Some professional gamers employ agents to handle their branding, contract negotiations and sponsorship deals…


What is an agent?

Like traditional sports, an agent is someone who looks after a player’s best interests, whether that’s securing sponsorship deals, handling their image or negotiating better contracts for them.

An agent will represent a player, handle paperwork and usually look after the legal aspects of their career, allowing the player to focus on playing and doing their best on the virtual field of play.

They will aim to do whatever’s in the player’s best interests – and will usually take a commission on deals and contracts secured.

Some agencies may also act as personal assistants to the players, managing their schedules, such as booking accommodation and travel for promotional activities. Others will handle a brand or player’s image or arrange commercial partnerships on their behalf.

Good agents will also help the player transition to another role after their career as a pro player is over. They may also handle some elements of life coaching, events and marketing and PR.


What skills are required?

Player agents will need to have strong negotiation, networking and communication skills. Like sales people and recruiters, they will need to have a knack for building relationships with key stakeholders.

Agents must be skilled at selling the players they represent, and showing to teams and partners why the player deserves a good deal.

They will also often be well versed in contract law and other legal areas of employment.

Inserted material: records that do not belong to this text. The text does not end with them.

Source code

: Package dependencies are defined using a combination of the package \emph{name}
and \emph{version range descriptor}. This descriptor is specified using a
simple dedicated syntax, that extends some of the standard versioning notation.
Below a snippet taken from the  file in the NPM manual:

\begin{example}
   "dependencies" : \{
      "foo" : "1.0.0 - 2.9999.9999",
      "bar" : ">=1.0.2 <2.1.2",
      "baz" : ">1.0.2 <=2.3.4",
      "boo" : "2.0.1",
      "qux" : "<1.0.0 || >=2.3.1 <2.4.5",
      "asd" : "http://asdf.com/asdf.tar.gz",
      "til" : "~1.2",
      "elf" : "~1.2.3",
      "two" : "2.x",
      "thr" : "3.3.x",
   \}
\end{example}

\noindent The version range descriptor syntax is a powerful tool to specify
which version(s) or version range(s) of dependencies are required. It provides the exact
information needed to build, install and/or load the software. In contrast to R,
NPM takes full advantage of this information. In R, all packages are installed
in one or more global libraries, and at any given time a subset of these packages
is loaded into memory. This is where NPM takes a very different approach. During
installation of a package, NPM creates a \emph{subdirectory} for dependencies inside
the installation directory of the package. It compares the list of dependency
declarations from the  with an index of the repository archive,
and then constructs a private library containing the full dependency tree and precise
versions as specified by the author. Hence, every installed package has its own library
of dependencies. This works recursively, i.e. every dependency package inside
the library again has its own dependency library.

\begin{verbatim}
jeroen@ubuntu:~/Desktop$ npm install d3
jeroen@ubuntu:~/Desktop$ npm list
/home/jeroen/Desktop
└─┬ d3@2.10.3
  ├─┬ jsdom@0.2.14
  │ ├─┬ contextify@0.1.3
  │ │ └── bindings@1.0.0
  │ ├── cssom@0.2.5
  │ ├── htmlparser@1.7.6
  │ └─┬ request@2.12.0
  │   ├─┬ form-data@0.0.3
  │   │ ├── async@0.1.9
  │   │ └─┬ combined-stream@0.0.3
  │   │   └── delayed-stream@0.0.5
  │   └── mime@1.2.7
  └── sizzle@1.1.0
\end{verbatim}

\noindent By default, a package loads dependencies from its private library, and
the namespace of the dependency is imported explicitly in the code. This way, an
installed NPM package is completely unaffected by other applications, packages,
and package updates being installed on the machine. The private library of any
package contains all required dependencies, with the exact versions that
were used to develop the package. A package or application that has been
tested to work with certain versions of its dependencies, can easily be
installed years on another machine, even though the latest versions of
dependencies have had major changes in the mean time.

Because of this, some legal firms will have agencies and offer player representation.

Of course, player agents will also need a good reputation and understanding of the esports industry, along with a solid contacts book.

A degree of outside-the-box thinking and the ability to come up with fresh solutions is also required. For example, if an agent believes their player is worth more than a team is willing to pay, they may negotiate other incentives such as optional extras and individual performance-based bonuses over a certain time.


Hours and salary

Agents will often work around the clock for their clients, so as such this is not a usual 9 to 5 type job, and is difficult to state a specific wage.

While there are more agencies emerging within esports, there are also self-employed agents, who probably won’t receive a regular wage, but will get paid once they have secured a deal or a contract for the player(s) they represent.

Agents may also receive revenues based on royalties or performance/time-based bonuses mentioned above.

In other sports, it’s not unusual for agents to receive hundreds of thousands of pounds for each player they represent, and in football this can stretch into the millions. While esports is not yet in this same region, it’s certainly growing.